From a financial perspective, there is need to inject funds into the Department of Veterans Affairs. There is need for channeling finances into the establishment to hire additional physicians, nurses, as well as other medical staff in the various medical centers for Veterans Affairs. In the recent number of years, there has been a significant increase in the number of veterans seeking healthcare and benefits from the VA. As a result, there is need for budgeting for new hires to cope with this imbalance in staff and patient ratio (Walsh et al., 2017). More importantly, there is a need for having a sensible pattern of distribution for the doctors and nurses and administrative staff in the various centers. From an operational perspective, the new hires should be sent out to VA medical centers that are presently experiencing the longest wait times. For instance, according to Walsh et al. (2017), Albuquerque faces one of the most severe wait times in the nation whereas Cincinnati experiences one of the best wait times. Therefore, this implies that the distribution of additional staff should not be equivalent. The Albuquerque medical center should be apportioned additional staff compared to the one in Cincinnati. This is largely for the reason that such medical centers are bound to experience improved waiting times. Therefore, progressively more veterans will be able to gain access to medical care and less lead times subsequent to obtaining appointments (Walsh et al., 2017).
An additional aspect of the plan is to undertake auditing and monitoring of wait times. It is imperative for VA medical centers to strictly adhere to scheduling policies that are set by the establishment. The supervisors within these medical centers should allow auditing of employees and following of scheduling policies to ensure that there is no falsification of patient wait times present at the VA medical facilities.
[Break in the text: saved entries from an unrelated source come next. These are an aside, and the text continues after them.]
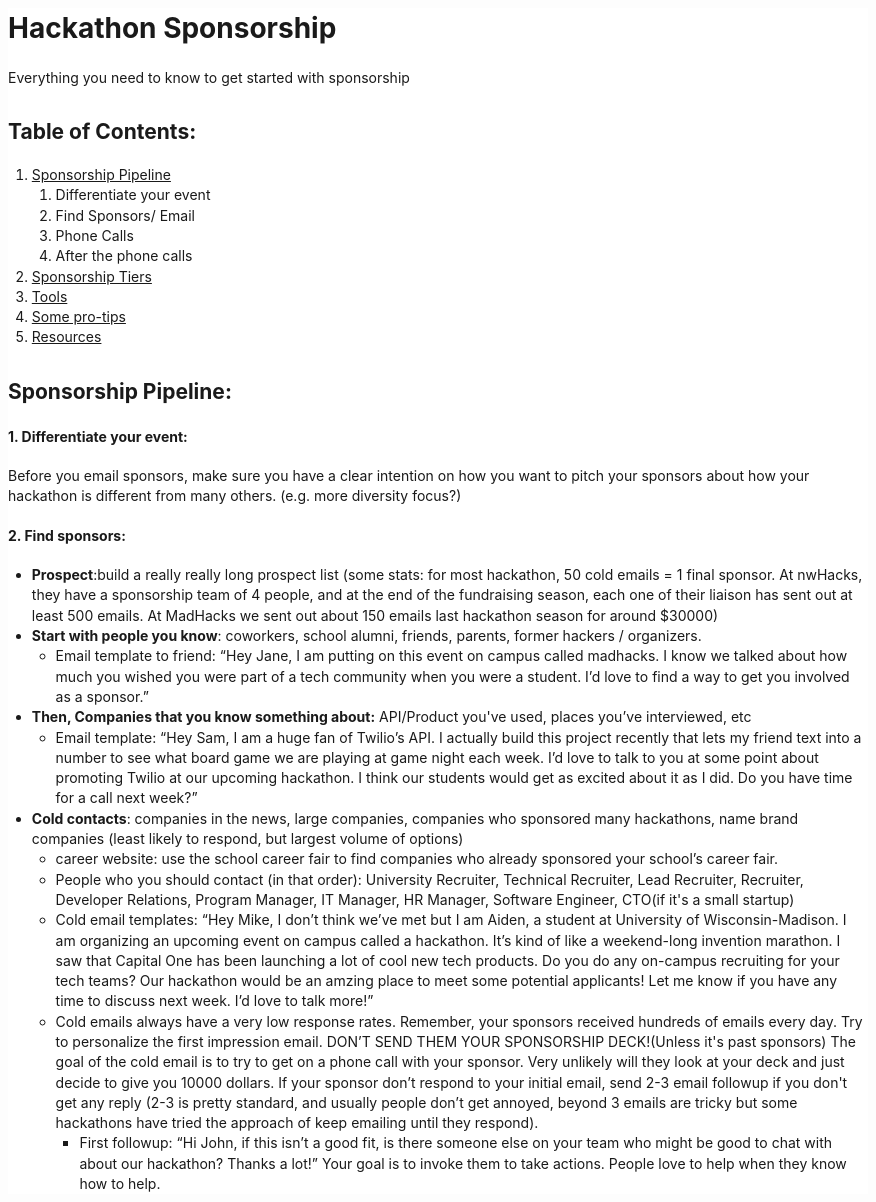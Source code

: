 # Hackathon Sponsorship

Everything you need to know to get started with sponsorship


## Table of Contents:
1. [Sponsorship Pipeline](#sponsorship-pipeline)
   1. Differentiate your event
   2. Find Sponsors/ Email
   3. Phone Calls
   4. After the phone calls 
2. [Sponsorship Tiers](#sponsorship-tiers)
3. [Tools](#tools)
4. [Some pro-tips](#pro-tips)
5. [Resources](#resources)


## Sponsorship Pipeline:
#### 1. Differentiate your event: 
   Before you email sponsors, make sure you have a clear intention on how you want to pitch your sponsors about how your hackathon is different from many others. (e.g. more diversity focus?)
   
#### 2. Find sponsors: 
   
   - **Prospect**:build a really really long prospect list (some stats: for most hackathon, 50 cold emails = 1 final sponsor. At nwHacks, they have a sponsorship team of 4 people, and at the end of the fundraising season, each one of their liaison has sent out at least 500 emails. At MadHacks we sent out about 150 emails last hackathon season for around $30000)
   - **Start with people you know**: coworkers, school alumni, friends, parents, former hackers / organizers.
        - Email template to friend: “Hey Jane, I am putting on this event on campus called madhacks. I know we talked about how much you wished you were part of a tech community when you were a student. I’d love to find a way to get you involved as a sponsor.”
   - **Then, Companies that you know something about:** API/Product you've used, places you’ve interviewed, etc
        - Email template: “Hey Sam, I am a huge fan of Twilio’s API. I actually build this project recently that lets my friend text into a number to see what board game we are playing at game night each week. I’d love to talk to you at some point about promoting Twilio at our upcoming hackathon. I think our students would get as excited about it as I did. Do you have time for a call next week?”
   - **Cold contacts**: companies in the news, large companies, companies who sponsored many hackathons, name brand companies (least likely to respond, but largest volume of options)
        - career website: use the school career fair to find companies who already sponsored your school’s career fair. 
        - People who you should contact (in that order): University Recruiter, Technical Recruiter, Lead Recruiter, Recruiter, Developer Relations, Program Manager, IT Manager, HR Manager, Software Engineer, CTO(if it's a small startup) 
        - Cold email templates: “Hey Mike, I don’t think we’ve met but I am Aiden, a student at University of Wisconsin-Madison. I am organizing an upcoming event on campus called a hackathon. It’s kind of like a weekend-long invention marathon. I saw that Capital One has been launching a lot of cool new tech products. Do you do any on-campus recruiting for your tech teams? Our hackathon would be an amzing place to meet some potential applicants! Let me know if you have any time to discuss next week. I’d love to talk more!” 
        - Cold emails always have a very low response rates. Remember, your sponsors received hundreds of emails every day. Try to personalize the first impression email. DON’T SEND THEM YOUR SPONSORSHIP DECK!(Unless it's past sponsors) The goal of the cold email is to try to get on a phone call with your sponsor. Very unlikely will they look at your deck and just decide to give you 10000 dollars. If your sponsor don’t respond to your initial email, send  2-3 email followup if you don't get any reply (2-3 is pretty standard, and usually people don’t get annoyed, beyond 3 emails are tricky but some hackathons have tried the approach of keep emailing until they respond).
            - First followup: “Hi John, if this isn’t a good fit, is there someone else on your team who might be good to chat with about our hackathon? Thanks a lot!” Your goal is to invoke them to take actions. People love to help when they know how to help. 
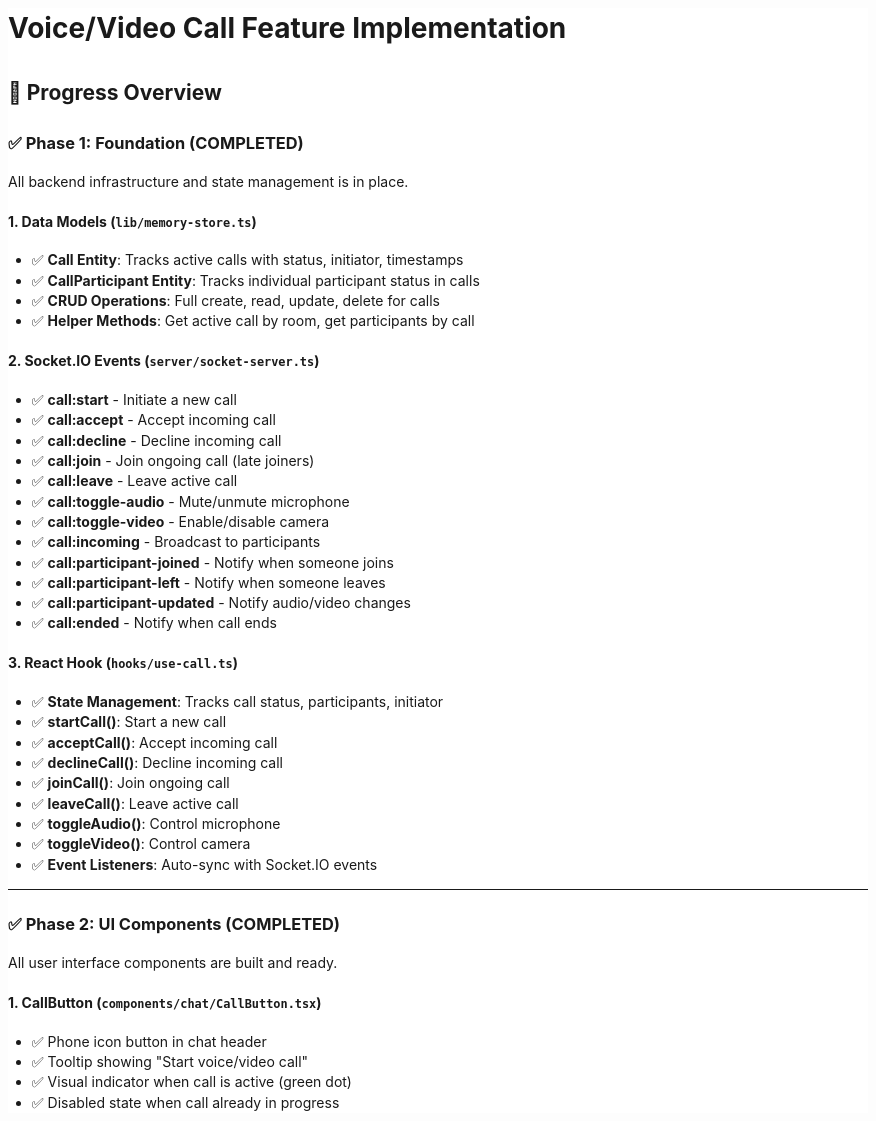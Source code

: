 # Voice/Video Call Feature Implementation

## 🎯 Progress Overview

### ✅ Phase 1: Foundation (COMPLETED)
All backend infrastructure and state management is in place.

#### 1. Data Models (`lib/memory-store.ts`)
- ✅ **Call Entity**: Tracks active calls with status, initiator, timestamps
- ✅ **CallParticipant Entity**: Tracks individual participant status in calls
- ✅ **CRUD Operations**: Full create, read, update, delete for calls
- ✅ **Helper Methods**: Get active call by room, get participants by call

#### 2. Socket.IO Events (`server/socket-server.ts`)
- ✅ **call:start** - Initiate a new call
- ✅ **call:accept** - Accept incoming call
- ✅ **call:decline** - Decline incoming call
- ✅ **call:join** - Join ongoing call (late joiners)
- ✅ **call:leave** - Leave active call
- ✅ **call:toggle-audio** - Mute/unmute microphone
- ✅ **call:toggle-video** - Enable/disable camera
- ✅ **call:incoming** - Broadcast to participants
- ✅ **call:participant-joined** - Notify when someone joins
- ✅ **call:participant-left** - Notify when someone leaves
- ✅ **call:participant-updated** - Notify audio/video changes
- ✅ **call:ended** - Notify when call ends

#### 3. React Hook (`hooks/use-call.ts`)
- ✅ **State Management**: Tracks call status, participants, initiator
- ✅ **startCall()**: Start a new call
- ✅ **acceptCall()**: Accept incoming call
- ✅ **declineCall()**: Decline incoming call
- ✅ **joinCall()**: Join ongoing call
- ✅ **leaveCall()**: Leave active call
- ✅ **toggleAudio()**: Control microphone
- ✅ **toggleVideo()**: Control camera
- ✅ **Event Listeners**: Auto-sync with Socket.IO events

---

### ✅ Phase 2: UI Components (COMPLETED)
All user interface components are built and ready.

#### 1. CallButton (`components/chat/CallButton.tsx`)
- ✅ Phone icon button in chat header
- ✅ Tooltip showing "Start voice/video call"
- ✅ Visual indicator when call is active (green dot)
- ✅ Disabled state when call already in progress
This should include adequate monitoring of wait times for primary care. At the present moment, Veterans Health Administration solely monitors a section of the general time it takes fresh and newly registered veterans to access primary care. The plan for the VA should be in compliant with federal internal control standards, and as a result, it is important to monitor all wait times. This will make it possible to have the correct data that will be employed for monitoring and oversight to analyze the general experiences of veterans, for instance, the time freshly registered veterans have to wait prior to being communicated to by a Veterans Affairs scheduler (Sampson, 2016). Proper scheduling done by VA medical centers will make it possible to contact the veterans with appointments in a prompt way.